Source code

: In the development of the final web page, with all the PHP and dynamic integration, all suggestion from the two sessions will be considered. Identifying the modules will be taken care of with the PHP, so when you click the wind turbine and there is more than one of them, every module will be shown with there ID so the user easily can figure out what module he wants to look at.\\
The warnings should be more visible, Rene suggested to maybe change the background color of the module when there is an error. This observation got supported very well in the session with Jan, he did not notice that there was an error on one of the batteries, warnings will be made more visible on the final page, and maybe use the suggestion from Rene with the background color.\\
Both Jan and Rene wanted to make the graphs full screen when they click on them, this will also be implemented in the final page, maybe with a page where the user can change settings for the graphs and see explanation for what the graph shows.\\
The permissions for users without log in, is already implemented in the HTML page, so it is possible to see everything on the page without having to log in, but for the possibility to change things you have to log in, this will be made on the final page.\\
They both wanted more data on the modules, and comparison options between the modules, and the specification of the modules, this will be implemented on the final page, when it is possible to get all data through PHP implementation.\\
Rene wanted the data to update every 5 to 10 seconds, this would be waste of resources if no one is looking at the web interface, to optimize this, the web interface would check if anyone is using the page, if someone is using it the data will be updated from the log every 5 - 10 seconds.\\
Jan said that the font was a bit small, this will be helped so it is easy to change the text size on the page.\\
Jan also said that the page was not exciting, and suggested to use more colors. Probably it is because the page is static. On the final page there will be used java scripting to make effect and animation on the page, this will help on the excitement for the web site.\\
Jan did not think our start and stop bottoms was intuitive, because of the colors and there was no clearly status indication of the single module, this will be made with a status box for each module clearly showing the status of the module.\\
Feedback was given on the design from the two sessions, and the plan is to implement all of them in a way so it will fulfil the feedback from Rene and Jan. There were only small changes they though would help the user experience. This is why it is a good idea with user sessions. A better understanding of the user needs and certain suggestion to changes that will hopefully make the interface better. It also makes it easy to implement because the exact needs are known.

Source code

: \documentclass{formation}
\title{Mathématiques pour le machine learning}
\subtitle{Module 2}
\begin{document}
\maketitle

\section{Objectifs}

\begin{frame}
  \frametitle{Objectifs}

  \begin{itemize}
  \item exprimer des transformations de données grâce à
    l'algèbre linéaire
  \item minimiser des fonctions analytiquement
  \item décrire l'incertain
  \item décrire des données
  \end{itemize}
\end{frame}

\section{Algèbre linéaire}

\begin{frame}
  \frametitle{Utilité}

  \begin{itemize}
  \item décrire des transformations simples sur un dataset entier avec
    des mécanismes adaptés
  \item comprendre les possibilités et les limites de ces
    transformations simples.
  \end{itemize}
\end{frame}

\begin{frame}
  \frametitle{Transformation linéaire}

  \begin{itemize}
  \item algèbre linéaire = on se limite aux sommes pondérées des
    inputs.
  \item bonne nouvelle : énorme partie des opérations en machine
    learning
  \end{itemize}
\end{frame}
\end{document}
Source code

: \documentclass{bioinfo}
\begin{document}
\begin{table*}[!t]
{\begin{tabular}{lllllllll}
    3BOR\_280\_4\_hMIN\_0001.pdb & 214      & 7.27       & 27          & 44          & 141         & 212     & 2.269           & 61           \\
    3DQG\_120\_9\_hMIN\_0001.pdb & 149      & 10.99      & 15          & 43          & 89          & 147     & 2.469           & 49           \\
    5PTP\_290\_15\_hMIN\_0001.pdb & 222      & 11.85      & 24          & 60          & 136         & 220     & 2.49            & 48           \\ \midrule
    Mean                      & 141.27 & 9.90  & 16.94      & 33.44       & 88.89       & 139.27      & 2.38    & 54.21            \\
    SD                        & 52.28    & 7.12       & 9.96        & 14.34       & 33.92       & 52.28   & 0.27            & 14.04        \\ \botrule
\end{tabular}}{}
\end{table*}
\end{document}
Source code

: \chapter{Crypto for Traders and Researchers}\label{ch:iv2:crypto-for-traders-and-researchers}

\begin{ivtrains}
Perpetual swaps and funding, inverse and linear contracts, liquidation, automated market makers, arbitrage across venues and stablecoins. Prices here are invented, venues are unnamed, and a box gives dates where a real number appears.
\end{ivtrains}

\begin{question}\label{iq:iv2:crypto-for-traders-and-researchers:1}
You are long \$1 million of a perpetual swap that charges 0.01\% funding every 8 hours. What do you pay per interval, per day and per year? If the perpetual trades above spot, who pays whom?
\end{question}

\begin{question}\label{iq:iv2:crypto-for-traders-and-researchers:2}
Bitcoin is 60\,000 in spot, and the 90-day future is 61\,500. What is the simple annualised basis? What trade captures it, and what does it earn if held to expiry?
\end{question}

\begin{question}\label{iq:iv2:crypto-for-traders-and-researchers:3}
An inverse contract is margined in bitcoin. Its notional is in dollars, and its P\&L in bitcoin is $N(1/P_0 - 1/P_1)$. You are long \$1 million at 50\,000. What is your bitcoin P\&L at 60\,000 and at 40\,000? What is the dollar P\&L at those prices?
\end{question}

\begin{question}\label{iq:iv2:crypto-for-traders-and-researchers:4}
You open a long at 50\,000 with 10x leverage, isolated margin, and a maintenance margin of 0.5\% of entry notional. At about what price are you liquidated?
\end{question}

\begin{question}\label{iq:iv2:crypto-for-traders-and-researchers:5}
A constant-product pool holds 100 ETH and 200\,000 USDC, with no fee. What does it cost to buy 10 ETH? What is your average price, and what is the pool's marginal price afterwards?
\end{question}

════════

Check the records above line by line and tally those holding the string "researchers". Answer with the number only.

§ Exercise output: 6